Not surprisingly, married parents had the highest household income because there were more potential income earners. Single mothers were more likely to be employed than married mothers.
Demographer David Drozd said the census report's findings make sense, especially in Nebraska. He said more recent census figures from 2008 indicated an increase in all Nebraska parents of children under age 6 in the labor force — 75 percent, up from 67 percent three years ago.
Only South Dakota and Vermont had higher percentages. Iowa ranked fifth with 74 percent.
One factor at play in rural areas where farming dominates, Drozd said, is the quality of jobs available.
“Women in this case might be being drawn into the labor force because the jobs of their spouses … might not be high-paying enough,” said Drozd, who is with the University of Nebraska at Omaha's Center for Public Affairs Research.
The census data varied widely by region. Utah had the highest rate of married households with children under 18 (82 percent), and the District of Columbia had the lowest (42 percent).
Cultural factors could help explain the predominance of Hispanic and refugee mothers in the stay-at-home population. So could the lack of well-paying job opportunities for people who face language barriers or have lower education levels.
Ana Barrios, program director of the south Omaha nonprofit Juan Diego Center, said it's a little bit of both.

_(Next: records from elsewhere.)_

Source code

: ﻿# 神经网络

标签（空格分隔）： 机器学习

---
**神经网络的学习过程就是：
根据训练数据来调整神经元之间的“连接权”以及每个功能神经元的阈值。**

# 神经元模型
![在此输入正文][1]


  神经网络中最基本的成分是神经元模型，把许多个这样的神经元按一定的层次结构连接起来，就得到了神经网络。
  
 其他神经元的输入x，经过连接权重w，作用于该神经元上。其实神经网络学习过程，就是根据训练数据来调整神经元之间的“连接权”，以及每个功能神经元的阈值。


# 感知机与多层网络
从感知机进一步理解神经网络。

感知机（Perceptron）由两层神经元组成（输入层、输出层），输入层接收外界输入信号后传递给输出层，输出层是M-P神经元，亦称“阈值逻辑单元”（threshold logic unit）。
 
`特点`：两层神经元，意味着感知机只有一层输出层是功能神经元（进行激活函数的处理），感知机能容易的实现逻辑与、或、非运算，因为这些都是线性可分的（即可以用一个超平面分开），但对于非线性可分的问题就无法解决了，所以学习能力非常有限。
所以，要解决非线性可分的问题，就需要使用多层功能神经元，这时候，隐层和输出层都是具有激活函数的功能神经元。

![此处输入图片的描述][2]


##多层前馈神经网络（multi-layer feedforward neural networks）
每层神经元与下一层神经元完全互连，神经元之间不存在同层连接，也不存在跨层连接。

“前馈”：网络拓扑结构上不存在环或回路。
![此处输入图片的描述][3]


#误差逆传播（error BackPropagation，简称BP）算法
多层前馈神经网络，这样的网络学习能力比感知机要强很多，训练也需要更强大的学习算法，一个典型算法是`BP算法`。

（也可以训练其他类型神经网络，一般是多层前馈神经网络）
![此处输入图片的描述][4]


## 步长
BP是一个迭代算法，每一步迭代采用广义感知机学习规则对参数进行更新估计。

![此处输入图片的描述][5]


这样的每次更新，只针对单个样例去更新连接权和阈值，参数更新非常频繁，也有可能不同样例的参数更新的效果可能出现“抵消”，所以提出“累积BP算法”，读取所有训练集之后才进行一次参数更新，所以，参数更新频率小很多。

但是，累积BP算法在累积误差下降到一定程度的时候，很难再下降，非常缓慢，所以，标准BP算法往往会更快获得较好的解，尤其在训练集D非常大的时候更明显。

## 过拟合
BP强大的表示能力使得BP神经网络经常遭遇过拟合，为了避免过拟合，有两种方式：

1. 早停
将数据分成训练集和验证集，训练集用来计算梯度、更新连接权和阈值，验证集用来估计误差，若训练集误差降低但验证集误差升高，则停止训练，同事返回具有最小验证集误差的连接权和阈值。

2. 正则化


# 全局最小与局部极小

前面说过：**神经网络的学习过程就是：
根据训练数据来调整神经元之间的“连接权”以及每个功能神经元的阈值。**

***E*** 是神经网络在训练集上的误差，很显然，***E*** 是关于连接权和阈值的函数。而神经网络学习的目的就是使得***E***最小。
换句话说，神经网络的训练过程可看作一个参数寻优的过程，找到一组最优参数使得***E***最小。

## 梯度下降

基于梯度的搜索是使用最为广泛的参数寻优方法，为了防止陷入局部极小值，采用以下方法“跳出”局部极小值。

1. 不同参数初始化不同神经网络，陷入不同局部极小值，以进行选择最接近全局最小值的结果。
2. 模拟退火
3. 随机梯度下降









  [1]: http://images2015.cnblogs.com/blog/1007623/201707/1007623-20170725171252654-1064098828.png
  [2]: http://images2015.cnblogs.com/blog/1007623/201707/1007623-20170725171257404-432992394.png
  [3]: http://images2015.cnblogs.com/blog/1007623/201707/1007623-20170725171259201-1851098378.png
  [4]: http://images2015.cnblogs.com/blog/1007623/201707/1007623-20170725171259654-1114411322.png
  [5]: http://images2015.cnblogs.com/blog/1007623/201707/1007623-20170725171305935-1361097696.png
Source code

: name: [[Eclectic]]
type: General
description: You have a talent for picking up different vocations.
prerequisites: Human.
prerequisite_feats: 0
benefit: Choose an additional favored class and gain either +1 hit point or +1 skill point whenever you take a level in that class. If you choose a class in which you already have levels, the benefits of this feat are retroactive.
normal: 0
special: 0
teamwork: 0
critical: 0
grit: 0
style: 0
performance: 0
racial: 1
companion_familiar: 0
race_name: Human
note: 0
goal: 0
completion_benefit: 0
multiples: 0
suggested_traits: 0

There is a culture proclivity for married Latinas, particularly recent arrivals from other countries, to stay home, she said — if the math works.
The same holds true for the refugees that Omaha's Lutheran Family Services helps resettle.
Because refugees typically are resettled into low-rent apartments and given cash assistance and public aid to get them started, program manager Jeff Vandenberg said, families usually find a father's entry-level wages to be enough, so the mother can stay home.
No matter the location or background of the mother, a common situation is having to pay for child care which, even for some professional moms in better-paying jobs, can cancel out earnings once a second or third child is factored in.
The State of Nebraska helps subsidize child care for low-income women, but the general qualifying annual income has to be at or under 120 percent of poverty, or $21,972 for a household of three.
“It might not be beneficial enough for them” to work, Drozd said.
Right now, Tabetha Wheeler works full time as a telemarketer for West Corp. and takes classes online. Her husband works as a casino dealer.
The 26-year-old mother of a toddler pushed her cart through the ReRuns R Fun sale and said she wished she could work less — a sentiment that tracks with a recent survey conducted by the Pew Research Center's Social & Demographic Trends Project called “The Harried Life of the Working Mother.”
According to the Pew report, also released last week, 62 percent of working mothers say they would prefer to work part time. A greater proportion (79 percent) of working fathers expressed the opposite view: They preferred full-time work.
It's not that working mothers wanted to stop working; 75 percent of those surveyed said women should not return to traditional roles, and a majority believed both spouses should contribute to the family income.
But it doesn't take a study to reveal what many working mothers said: There isn't enough time in the day to do it all.
True, the Council Bluffs stay-at-home mother, could relate. She had her first baby in high school and worked two jobs to put herself through school to become a registered nurse.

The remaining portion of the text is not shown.